* _What you have to do_:
Across the entries that follow, work out the number of lines containing the string "https", and state it alone.

* _Extracted material_:
• • • • • • •
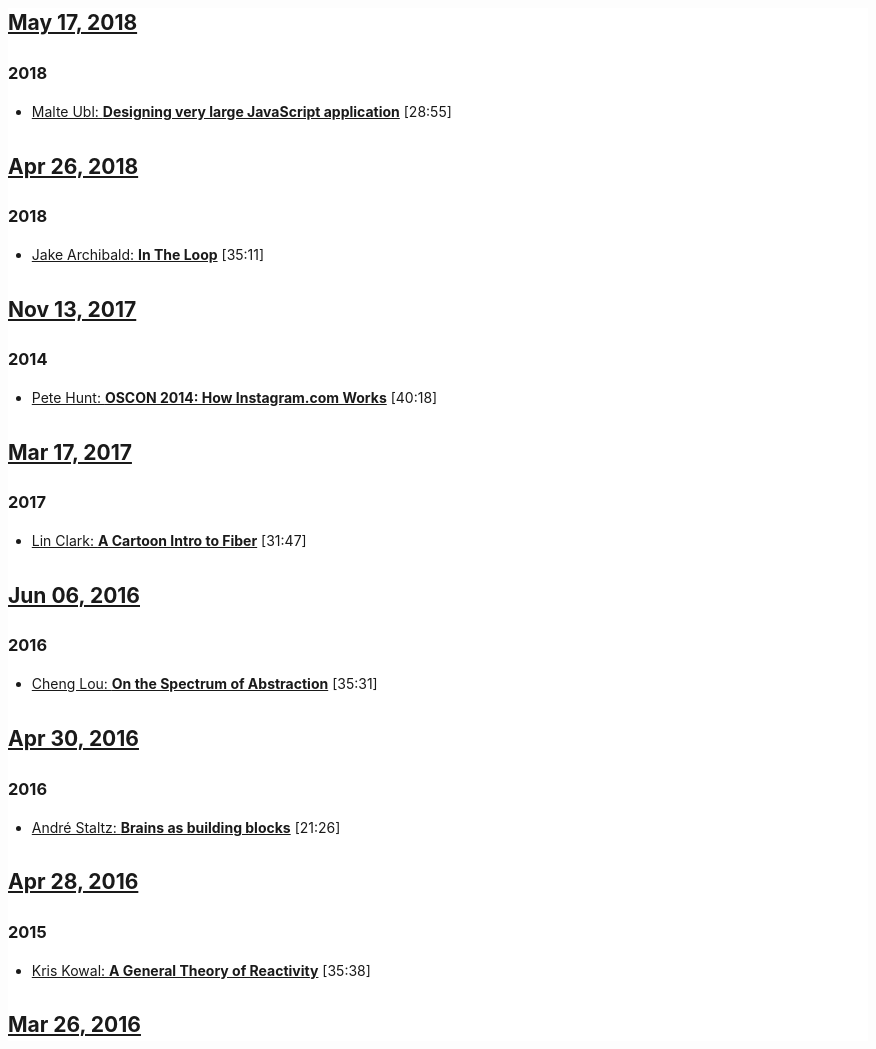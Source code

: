 ## [May 17, 2018](/content/2018/05/17/README.md)

### 2018

*   [Malte Ubl: **Designing very large JavaScript application**](https://www.youtube.com/watch?v=ZZmUwXEiPm4) \[28:55]

## [Apr 26, 2018](/content/2018/04/26/README.md)

### 2018

*   [Jake Archibald: **In The Loop**](https://www.youtube.com/watch?v=cCOL7MC4Pl0) \[35:11]

## [Nov 13, 2017](/content/2017/11/13/README.md)

### 2014

*   [Pete Hunt: **OSCON 2014: How Instagram.com Works**](https://www.youtube.com/watch?v=VkTCL6Nqm6Y) \[40:18]

## [Mar 17, 2017](/content/2017/03/17/README.md)

### 2017

*   [Lin Clark: **A Cartoon Intro to Fiber**](https://www.youtube.com/watch?v=ZCuYPiUIONs) \[31:47]

## [Jun 06, 2016](/content/2016/06/06/README.md)

### 2016

*   [Cheng Lou: **On the Spectrum of Abstraction**](https://www.youtube.com/watch?v=mVVNJKv9esE) \[35:31]

## [Apr 30, 2016](/content/2016/04/30/README.md)

### 2016

*   [André Staltz: **Brains as building blocks**](https://www.youtube.com/watch?v=1ToJ7cxb1R8) \[21:26]

## [Apr 28, 2016](/content/2016/04/28/README.md)

### 2015

*   [Kris Kowal: **A General Theory of Reactivity**](https://www.youtube.com/watch?v=2p51PE1MZ8U) \[35:38]

## [Mar 26, 2016](/content/2016/03/26/README.md)
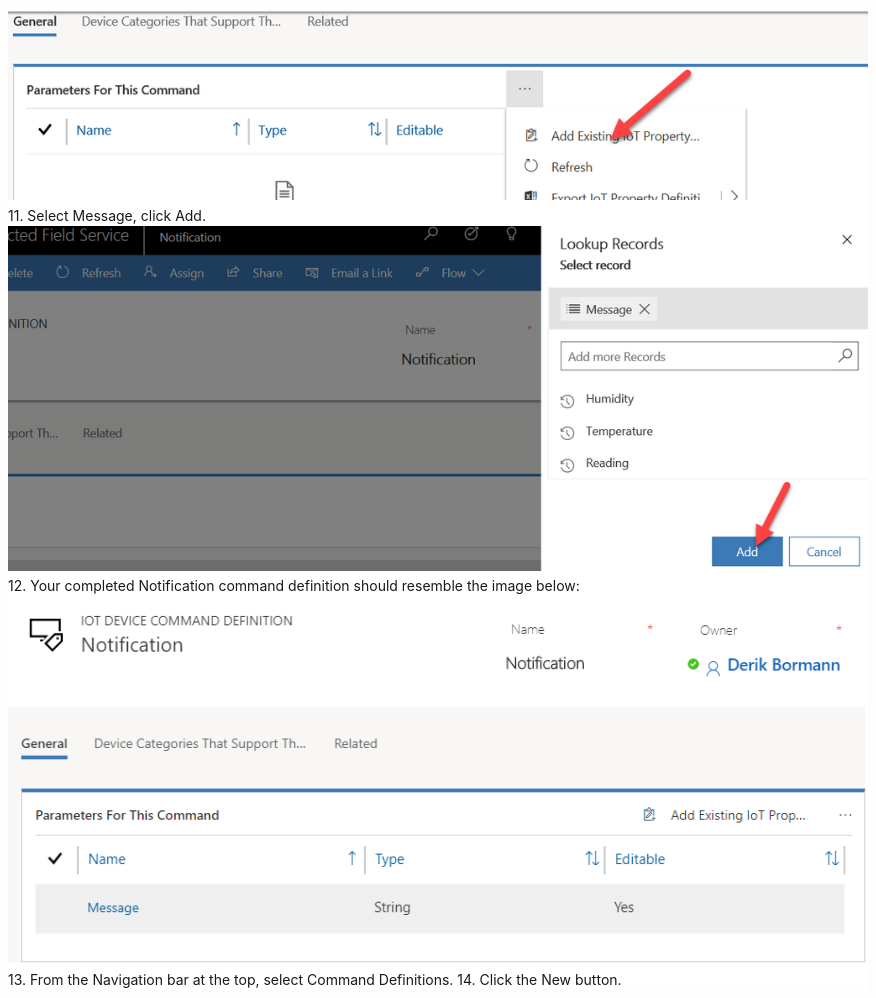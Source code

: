 ![Parameters for this Command](../media/15-rg-unit6.png)
11.	Select Message, click Add.
![Messages Window](../media/16-rg-unit6.png)
12.	Your completed Notification command definition should resemble the image below:
![Notification, Command Definitions](../media/17-rg-unit6.png)
13.	From the Navigation bar at the top, select Command Definitions.
14.	Click the New button.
• • • • • • •
* _Answer space_:
7